Sailplane pilots challenge gravity, finding the air's natural currents as they discover the world of silent flight.
Even though I was only 5 years old, I knew I was going to fly someday.For as long as I can remember, I've been fascinated by the sky. My mom says that ever since I saw one of the Apollo moon launches, I've been looking up.
Just after I turned 20, I dove into the shallow end of a friend?s swimming pool and broke my neck; this left me functioning as a C6-7 quadriplegic. During one of the many "life on the outside" presentations at the rehab center, a pilot from Freedom's Wings International showed a video on sailplane flying for people with disabilities.
I put off flying for the next six summers until I finally contacted Ray Temchus, Freedom's Wings International president. After my first flight, I was hooked. Besides believing I could learn to control this aircraft just as successfully as any able-bodied person could, I had finally found something that didn't require my using a wheelchair.
Soon after I began flight training with Freedom's Wings, I found I wanted a career in aviation more than ever. While learning to fly the Grob, I wished I could earn a living doing something I loved so much, but the accessibility factor kept me believing this was impossible.

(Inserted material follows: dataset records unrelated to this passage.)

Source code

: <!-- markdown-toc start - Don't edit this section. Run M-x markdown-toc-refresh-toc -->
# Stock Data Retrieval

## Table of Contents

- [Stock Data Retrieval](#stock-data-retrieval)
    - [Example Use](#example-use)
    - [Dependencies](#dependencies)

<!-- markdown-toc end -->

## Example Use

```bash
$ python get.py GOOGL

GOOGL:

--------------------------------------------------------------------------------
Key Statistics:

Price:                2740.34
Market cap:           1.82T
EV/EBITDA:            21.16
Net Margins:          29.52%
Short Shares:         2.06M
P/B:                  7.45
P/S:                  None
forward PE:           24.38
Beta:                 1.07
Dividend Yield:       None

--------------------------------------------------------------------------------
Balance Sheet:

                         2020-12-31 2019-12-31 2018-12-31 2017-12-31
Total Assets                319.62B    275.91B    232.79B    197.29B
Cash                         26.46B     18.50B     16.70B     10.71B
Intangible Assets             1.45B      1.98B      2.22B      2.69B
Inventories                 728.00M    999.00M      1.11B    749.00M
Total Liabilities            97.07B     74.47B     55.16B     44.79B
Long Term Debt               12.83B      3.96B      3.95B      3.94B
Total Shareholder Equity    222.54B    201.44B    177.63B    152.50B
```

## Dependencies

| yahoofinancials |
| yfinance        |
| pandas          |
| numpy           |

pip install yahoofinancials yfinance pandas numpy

I plan to continue flying with Freedom's Wings and teaching aeronautics and flight instruction. Sometimes I wonder why it took such a debilitating injury to give me the push I needed to find my path in life.
Whether or not I'm in a wheelchair, my destiny remains the same: flying high in the skies above.
Freedom's Wings International, Inc., is a nonprofit organization run by and for people with physical disabilities. FWI provides the opportunity to fly in hand-control-equipped sailplanes either as a passenger or member of the flight-training program.